JPH02106214A - Disk type cutting tool - Google Patents

Abstract

PURPOSE:To improve the performance of a knife and prolong the life of the knife in a disk type knife for cutting a cut material such as metal plate along the delivering direction by forming the edge part functioning as a cutting edge by a material having a higher hardness than that of the material of a knife body. CONSTITUTION:A ceramic part 2 sintered in a ring is fitted in the outer circumferential part of a disk type knife body 1 and adhered thereto by adhesives. A protruded part 2C provided on the inner circumferential face of the ring ceramic 2 is engaged with a recessed part 1a provided on the outer circumferential wall of the knife body 1 to strengthen the engagement with the ceramic part 2. As the materials of ceramics, those of zirconium type are preferred as cutting tools because of its high strength and toughness and excellent wear resistance and cutting ability.
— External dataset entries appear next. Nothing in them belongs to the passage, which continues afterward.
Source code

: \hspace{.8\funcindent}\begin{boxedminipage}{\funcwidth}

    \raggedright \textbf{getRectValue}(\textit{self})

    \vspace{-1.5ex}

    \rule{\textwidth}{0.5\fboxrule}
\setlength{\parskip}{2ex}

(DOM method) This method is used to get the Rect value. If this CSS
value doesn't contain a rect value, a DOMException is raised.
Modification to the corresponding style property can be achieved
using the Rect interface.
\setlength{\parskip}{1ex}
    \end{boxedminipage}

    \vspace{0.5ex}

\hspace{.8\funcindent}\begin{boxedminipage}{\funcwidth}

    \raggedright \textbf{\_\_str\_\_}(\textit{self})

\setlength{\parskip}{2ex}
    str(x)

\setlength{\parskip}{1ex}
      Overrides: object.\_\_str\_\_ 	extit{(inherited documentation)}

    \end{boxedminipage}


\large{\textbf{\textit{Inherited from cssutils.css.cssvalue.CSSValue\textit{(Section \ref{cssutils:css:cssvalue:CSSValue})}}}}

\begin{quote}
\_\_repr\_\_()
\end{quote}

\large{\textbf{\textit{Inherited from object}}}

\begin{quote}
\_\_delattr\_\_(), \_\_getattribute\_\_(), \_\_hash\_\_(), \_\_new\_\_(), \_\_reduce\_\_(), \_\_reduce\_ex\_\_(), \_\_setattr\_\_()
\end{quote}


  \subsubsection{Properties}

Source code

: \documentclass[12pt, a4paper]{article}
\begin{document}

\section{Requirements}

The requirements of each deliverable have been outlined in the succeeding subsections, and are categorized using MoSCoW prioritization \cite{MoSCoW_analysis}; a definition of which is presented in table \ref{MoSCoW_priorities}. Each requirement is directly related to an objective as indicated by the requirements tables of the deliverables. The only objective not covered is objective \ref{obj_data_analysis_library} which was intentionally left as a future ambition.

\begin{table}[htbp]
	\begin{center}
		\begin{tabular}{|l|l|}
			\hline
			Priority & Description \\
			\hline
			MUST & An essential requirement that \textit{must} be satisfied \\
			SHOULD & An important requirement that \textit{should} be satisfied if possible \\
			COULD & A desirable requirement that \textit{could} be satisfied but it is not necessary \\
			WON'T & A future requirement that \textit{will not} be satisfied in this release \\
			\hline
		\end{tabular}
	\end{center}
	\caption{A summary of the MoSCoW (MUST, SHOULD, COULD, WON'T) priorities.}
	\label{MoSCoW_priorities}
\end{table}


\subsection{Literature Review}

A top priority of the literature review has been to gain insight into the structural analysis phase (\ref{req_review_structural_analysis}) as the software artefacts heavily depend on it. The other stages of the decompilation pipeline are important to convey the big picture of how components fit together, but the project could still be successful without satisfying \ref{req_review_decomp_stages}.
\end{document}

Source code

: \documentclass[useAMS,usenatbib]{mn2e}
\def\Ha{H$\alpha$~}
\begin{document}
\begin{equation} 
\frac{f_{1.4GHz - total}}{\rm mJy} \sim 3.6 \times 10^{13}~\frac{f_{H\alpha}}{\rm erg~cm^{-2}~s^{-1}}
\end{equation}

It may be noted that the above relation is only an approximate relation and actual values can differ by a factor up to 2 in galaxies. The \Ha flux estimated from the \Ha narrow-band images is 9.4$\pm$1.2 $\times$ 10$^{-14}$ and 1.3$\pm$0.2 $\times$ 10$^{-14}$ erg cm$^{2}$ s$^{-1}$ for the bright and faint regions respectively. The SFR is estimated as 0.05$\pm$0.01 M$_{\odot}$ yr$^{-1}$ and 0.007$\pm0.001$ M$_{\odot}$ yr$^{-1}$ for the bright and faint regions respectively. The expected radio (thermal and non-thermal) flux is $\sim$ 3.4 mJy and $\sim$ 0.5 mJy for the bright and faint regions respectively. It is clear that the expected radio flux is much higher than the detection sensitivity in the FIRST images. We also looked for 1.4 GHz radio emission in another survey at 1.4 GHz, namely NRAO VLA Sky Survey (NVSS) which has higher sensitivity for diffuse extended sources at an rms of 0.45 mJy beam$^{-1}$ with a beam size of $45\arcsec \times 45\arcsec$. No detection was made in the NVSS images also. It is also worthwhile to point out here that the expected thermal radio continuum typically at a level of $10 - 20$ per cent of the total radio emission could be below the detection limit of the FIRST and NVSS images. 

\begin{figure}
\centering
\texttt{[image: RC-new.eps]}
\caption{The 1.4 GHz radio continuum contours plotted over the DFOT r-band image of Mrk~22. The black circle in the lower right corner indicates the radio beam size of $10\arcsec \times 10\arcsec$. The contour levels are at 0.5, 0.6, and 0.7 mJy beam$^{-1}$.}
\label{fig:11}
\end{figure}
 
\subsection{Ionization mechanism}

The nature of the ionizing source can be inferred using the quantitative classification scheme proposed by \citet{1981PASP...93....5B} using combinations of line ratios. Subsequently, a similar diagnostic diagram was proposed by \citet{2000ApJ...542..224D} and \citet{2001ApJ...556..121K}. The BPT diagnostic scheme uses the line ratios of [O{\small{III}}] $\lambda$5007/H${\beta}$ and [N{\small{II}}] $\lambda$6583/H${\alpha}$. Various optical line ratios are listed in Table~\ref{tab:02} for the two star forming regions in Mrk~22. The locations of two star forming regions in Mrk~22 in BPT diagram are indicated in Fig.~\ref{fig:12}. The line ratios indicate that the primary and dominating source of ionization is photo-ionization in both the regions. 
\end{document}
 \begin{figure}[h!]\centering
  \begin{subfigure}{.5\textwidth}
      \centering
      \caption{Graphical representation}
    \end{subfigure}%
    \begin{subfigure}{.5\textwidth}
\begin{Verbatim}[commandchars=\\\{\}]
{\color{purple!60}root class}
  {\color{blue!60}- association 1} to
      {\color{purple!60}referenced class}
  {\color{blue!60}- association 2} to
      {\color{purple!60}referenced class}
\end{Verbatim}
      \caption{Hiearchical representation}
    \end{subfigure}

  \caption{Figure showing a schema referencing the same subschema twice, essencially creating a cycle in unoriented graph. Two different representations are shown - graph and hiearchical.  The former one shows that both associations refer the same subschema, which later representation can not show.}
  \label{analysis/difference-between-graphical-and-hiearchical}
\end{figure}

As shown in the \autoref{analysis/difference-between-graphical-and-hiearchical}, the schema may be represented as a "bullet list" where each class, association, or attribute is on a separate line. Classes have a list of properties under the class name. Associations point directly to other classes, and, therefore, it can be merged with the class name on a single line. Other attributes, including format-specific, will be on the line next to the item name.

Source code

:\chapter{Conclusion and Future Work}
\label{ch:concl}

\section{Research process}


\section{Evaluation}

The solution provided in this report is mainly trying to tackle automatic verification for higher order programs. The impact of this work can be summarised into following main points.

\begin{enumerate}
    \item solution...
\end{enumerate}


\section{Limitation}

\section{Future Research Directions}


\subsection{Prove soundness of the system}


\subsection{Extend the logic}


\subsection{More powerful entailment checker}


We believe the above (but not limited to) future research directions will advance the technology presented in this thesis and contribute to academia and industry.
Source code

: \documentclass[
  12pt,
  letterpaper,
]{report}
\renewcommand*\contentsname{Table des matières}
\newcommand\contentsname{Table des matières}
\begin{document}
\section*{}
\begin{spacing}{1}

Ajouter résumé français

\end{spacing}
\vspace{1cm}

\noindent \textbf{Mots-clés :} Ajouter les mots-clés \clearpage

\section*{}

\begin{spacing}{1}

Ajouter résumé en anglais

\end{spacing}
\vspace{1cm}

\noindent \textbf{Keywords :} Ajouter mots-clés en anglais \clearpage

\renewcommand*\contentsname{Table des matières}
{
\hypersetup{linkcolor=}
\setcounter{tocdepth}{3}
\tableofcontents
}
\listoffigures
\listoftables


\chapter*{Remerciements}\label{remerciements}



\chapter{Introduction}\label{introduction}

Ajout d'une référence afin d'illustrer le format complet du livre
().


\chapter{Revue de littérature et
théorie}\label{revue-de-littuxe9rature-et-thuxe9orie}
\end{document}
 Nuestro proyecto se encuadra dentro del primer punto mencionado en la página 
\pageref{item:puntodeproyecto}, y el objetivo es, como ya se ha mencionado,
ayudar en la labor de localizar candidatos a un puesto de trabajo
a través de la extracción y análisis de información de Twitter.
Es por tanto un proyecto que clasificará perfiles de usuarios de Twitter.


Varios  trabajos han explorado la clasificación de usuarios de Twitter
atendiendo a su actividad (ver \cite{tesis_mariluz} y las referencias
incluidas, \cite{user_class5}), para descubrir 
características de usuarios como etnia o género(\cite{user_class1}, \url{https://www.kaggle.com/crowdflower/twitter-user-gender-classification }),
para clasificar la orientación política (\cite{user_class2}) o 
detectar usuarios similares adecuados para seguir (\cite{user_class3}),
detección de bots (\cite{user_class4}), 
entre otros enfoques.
Thus, the performance as knife is improved, and also the life of the knife can be largely prolonged.

Description

[Detailed Description of the Invention] [Field of Industrial Application] The present invention relates to a tool for cutting a metal plate, and in particular, when a roll-shaped thin metal plate is fed out and moved, the thin plate is cut into multiple strips along the direction of movement. This invention relates to the structure of a disc-shaped cutting tool installed on a slitter line for cutting.

[Conventional technology]

In the slitter line, a coiled metal plate, such as a steel plate, is fed out, and the steel plate is cut into multiple strips of a predetermined width using multiple disc-shaped cutting tools inserted through a shaft positioned perpendicular to the feeding direction. Do the work you want to do.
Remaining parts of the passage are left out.